IRC § 514(b)(1) defines ‘debt-financed property’ as any property that is held to produce income, and with acquisition indebtedness at any time during the tax year or, if the property was disposed of during the tax year, at any time during the 12 months before the disposition.

Whether the investment produces taxable trade or business income or debt financed income, the filing threshold is very low with regard to reporting the activity. Qualified plans with investments producing gross UBI in excess of $1,000 will be subject to tax on the net income at corporate rates and triggers a Form 990-T filing requirement. A substantial amount of taxable UBI could threaten the tax exempt status of the exempt investors.

Potential investment structures

There are a number of strategies employed to mitigate the tax consequences of these alternative investment instruments to the tax exempt investor.

Domestic blocker

Some tax-exempts create a domestic “blocker” corporation as a way to mitigate taxable debt-financed income. In this type of scenario, the tax-exempt is the sole shareholder of the blocker corporation; the blocker, in turn, invests in a Fund. When the Fund distributes income to the blocker, the blocker receives taxable income. However, when the blocker then distributes income to the tax-exempt, such distribution is a passive dividend in the hands of the tax-exempt. This is because, unlike the way in which partnerships and their partners are viewed for federal tax purposes, corporations are viewed as entirely separate entities from their shareholders1 (the “corporate veil”). This dividend characterization holds true regardless of the nature of the activities or ownership interests of the corporation.
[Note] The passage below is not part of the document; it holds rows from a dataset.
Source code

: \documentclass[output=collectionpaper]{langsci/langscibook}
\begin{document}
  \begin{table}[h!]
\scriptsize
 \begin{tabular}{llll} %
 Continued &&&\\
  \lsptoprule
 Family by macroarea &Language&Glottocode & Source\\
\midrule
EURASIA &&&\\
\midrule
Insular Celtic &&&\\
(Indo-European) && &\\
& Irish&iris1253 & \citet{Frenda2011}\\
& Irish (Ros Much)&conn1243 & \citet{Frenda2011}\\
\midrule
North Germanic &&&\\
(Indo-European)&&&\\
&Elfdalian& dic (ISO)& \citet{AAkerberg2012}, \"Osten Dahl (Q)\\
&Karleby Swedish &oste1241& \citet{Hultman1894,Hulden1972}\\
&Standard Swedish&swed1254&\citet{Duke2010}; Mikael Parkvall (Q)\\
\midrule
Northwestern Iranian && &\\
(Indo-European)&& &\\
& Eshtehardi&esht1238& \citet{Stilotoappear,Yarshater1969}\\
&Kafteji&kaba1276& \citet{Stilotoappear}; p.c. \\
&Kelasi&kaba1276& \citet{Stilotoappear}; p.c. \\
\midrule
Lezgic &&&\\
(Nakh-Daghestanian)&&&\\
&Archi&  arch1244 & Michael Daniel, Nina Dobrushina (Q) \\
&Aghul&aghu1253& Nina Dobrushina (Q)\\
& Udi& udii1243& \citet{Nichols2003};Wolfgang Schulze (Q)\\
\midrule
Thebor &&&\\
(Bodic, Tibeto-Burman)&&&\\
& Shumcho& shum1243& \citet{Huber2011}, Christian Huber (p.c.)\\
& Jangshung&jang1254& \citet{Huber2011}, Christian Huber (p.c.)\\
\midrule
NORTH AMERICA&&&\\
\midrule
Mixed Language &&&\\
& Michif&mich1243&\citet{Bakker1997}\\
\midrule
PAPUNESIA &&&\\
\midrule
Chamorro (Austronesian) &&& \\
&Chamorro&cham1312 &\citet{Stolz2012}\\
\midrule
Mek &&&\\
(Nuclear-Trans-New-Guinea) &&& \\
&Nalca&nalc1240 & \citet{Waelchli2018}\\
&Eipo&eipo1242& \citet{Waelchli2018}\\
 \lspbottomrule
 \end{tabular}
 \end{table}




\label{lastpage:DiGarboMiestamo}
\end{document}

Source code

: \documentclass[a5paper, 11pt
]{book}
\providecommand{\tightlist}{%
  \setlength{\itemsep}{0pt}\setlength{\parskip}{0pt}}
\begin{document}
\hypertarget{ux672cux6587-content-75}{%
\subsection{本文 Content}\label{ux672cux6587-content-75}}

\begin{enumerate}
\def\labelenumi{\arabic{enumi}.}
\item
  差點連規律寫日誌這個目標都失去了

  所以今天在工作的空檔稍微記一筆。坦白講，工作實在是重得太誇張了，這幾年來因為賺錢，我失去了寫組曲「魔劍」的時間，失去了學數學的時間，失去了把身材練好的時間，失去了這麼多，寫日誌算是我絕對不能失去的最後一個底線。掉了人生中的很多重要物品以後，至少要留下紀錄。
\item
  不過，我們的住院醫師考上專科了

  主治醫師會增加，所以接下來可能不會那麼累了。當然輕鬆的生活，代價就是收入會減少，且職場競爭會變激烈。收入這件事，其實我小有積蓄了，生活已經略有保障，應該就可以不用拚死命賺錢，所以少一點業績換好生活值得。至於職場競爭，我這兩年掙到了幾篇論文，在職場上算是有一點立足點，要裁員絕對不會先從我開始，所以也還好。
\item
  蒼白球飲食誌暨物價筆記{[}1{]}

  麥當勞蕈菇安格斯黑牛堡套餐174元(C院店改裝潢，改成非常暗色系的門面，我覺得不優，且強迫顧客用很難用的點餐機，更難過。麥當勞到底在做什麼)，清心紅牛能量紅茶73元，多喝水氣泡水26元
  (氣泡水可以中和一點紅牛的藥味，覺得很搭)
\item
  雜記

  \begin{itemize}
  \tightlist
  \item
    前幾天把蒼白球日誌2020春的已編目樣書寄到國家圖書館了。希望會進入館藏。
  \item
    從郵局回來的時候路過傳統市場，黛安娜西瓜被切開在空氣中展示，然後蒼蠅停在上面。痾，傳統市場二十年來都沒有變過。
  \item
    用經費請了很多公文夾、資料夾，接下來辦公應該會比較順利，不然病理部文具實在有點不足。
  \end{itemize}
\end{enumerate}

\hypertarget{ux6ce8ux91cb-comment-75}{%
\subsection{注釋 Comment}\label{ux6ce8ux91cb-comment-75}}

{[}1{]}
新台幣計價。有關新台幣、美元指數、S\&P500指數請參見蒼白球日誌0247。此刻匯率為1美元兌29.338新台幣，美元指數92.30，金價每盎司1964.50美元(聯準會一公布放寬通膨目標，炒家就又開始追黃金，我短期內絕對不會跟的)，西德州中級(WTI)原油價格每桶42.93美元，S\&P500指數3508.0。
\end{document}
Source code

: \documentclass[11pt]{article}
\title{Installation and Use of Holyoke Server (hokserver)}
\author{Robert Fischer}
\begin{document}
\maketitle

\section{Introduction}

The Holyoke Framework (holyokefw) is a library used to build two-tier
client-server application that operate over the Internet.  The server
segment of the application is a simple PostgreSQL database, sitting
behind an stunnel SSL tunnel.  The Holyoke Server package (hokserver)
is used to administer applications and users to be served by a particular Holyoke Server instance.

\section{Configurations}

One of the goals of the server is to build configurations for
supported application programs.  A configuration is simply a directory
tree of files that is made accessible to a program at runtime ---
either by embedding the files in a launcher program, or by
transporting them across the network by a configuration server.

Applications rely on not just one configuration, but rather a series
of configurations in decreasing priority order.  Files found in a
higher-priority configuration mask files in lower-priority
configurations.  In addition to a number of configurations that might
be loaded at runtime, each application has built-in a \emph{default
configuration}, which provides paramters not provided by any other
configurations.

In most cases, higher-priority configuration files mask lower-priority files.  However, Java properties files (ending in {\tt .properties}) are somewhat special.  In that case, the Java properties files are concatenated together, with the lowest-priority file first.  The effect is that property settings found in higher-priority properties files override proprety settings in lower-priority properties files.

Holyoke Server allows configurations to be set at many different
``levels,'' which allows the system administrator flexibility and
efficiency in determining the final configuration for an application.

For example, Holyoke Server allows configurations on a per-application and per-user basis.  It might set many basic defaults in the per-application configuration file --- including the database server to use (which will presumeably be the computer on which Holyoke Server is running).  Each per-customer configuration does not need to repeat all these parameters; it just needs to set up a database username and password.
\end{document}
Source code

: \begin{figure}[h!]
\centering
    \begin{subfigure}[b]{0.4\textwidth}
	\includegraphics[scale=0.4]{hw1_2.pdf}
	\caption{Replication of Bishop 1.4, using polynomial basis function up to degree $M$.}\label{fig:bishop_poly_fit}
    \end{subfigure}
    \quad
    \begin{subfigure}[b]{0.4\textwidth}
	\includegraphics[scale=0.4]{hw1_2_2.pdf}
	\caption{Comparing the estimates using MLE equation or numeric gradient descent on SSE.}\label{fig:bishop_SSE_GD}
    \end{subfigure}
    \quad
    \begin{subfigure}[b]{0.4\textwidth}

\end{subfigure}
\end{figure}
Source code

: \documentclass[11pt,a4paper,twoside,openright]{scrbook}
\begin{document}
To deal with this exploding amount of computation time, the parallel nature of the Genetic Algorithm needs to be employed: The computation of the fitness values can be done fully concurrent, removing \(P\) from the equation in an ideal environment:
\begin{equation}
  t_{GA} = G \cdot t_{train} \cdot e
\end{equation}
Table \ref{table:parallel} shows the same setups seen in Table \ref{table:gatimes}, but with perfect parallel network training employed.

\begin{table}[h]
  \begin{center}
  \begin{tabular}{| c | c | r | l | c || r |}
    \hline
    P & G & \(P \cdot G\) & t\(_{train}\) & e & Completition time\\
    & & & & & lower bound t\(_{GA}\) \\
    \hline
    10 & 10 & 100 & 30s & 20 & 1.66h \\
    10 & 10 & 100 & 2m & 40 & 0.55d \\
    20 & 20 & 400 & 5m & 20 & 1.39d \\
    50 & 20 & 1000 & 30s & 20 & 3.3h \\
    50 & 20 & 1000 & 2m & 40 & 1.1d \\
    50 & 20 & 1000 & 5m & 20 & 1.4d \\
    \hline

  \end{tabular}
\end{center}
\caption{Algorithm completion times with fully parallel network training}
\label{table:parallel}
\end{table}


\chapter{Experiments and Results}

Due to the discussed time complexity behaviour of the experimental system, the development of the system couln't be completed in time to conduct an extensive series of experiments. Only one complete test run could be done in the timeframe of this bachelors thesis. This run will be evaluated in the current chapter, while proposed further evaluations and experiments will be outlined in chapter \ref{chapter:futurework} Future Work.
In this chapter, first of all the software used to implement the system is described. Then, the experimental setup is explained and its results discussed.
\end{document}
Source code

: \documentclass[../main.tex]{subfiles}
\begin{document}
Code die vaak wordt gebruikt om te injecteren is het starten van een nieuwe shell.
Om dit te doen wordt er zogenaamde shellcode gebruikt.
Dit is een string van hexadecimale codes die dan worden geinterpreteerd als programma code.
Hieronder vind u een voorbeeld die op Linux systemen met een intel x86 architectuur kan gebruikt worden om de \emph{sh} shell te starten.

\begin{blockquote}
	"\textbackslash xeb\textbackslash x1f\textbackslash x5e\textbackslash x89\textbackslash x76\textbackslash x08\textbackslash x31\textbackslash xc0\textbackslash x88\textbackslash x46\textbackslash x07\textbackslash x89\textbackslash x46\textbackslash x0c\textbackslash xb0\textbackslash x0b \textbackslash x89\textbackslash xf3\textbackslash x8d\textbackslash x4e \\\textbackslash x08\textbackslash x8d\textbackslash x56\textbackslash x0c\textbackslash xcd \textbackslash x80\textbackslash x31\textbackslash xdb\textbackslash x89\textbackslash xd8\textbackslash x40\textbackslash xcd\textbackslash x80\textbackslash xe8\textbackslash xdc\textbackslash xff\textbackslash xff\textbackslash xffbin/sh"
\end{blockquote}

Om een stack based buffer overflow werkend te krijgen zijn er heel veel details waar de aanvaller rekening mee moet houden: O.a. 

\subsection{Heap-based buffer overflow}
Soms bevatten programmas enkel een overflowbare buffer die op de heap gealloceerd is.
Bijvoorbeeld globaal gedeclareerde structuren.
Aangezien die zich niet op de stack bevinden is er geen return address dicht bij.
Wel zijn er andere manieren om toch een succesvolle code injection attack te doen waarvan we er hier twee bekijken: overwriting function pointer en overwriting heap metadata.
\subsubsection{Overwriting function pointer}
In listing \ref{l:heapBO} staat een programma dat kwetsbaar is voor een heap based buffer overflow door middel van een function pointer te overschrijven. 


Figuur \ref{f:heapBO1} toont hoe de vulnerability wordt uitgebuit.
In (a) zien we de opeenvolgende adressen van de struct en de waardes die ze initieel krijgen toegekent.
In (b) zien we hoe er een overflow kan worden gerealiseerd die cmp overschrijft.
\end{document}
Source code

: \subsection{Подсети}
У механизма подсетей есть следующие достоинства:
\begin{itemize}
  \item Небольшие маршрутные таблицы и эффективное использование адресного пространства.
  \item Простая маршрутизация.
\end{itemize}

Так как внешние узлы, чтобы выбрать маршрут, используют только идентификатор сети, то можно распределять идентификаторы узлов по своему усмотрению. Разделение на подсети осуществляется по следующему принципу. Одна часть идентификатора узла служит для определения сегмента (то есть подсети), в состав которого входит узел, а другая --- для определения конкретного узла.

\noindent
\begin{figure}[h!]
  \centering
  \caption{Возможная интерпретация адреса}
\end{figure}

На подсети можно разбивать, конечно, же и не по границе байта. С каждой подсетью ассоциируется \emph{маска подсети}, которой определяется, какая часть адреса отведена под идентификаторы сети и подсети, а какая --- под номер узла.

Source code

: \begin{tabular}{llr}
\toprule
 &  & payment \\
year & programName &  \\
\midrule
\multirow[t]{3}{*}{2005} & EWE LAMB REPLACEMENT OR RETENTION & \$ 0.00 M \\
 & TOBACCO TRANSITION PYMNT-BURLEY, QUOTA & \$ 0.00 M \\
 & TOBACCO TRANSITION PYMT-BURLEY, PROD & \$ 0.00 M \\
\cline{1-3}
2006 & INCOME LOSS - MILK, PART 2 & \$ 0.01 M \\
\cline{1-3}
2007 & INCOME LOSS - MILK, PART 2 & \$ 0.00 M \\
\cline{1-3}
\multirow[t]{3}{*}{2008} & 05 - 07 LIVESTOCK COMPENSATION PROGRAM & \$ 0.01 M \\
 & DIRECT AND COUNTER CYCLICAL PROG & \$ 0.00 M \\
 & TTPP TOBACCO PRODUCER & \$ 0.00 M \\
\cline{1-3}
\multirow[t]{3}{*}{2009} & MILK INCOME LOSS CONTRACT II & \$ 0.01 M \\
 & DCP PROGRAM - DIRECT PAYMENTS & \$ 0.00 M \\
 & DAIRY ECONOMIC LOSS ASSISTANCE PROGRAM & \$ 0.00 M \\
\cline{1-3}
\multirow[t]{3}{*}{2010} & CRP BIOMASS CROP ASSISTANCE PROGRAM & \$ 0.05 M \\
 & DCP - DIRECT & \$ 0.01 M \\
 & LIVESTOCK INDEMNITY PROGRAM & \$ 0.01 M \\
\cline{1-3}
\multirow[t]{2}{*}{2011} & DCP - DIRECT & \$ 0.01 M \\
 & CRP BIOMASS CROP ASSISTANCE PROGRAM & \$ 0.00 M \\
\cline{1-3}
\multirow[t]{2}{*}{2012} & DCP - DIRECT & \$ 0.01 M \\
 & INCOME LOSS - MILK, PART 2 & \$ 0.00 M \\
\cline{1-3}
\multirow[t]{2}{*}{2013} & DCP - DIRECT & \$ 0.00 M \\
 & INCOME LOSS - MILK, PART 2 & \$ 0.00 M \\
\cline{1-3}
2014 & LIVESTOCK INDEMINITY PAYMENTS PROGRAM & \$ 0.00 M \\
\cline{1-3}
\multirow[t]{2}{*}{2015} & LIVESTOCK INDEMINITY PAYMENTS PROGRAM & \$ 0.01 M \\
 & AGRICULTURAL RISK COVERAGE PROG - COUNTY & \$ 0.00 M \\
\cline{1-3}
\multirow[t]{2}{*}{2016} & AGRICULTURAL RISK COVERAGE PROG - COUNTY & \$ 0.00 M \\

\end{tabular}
While this structure does mitigate the imposition of tax on UBI, the domestic blocker will have an almost equivalent tax liability that will be imposed on the blocker’s receipt of Fund income. However, the tax-exempt status will not be jeopardized by reason of too much UBI.

Foreign blocker

Some tax-exempts favor the creation of a foreign blocker to mitigate the imposition of taxes on Fund investments. Unlike the case with domestic blockers, the foreign blocker will not be subject to U.S. tax on the distribution from the Fund, due to the application of “portfolio debt exception,” which would treat the Fund’s distribution to the foreign blocker as nontaxable interest. Additionally, the distribution of earnings by the foreign blocker may result in foreign withholding tax of $02. Thus, under this type of arrangement, there is also the potential avoidance of the intermediary corporate level tax, which enhances the net after-tax cash flow to the tax-exempt investor.

In opting to structure an investment through a foreign blocker under this scenario, it is preferable to have the foreign blocker resident in a country which neither imposes corporate level taxation on interest received, nor imposes withholding tax on a distribution of earnings to nonresident shareholders (such as a U.S. tax-exempt organization in the instant case) under its domestic statute.

Conclusion

The issues involved with investment in alternative arrangements can be complex particularly when the investments are through pension plans and other investment instruments. This alert is intended only as an overview of the general rules and their applicability under certain assumed facts. Every tax-exempt organization seeking alternative investments will be subject to the particular model of the Fund, as well as non-tax objectives. Moreover, there are various tax regimes to consider, such as U.S. taxation on foreign investments; partnership taxation and withholding rules. Thus, although alternative investments may generate attractive investment returns, properly structuring them is a complex undertaking that should be done only in connection with advice from competent and experienced tax practitioners.

As a practical matter, many of the K-1s that tax exempt investors receive from their fund investments do not properly record the UBI activity either from unrelated trade or business or debt financed investments. That is generally because either the return preparer is unaware that a tax exempt entity is a partner and/or the preparer is generally unaware of these rules. Tax exempt investors should begin to ask questions about the nature of the investments in their portfolio to be sure they understand the tax implications to their organizations.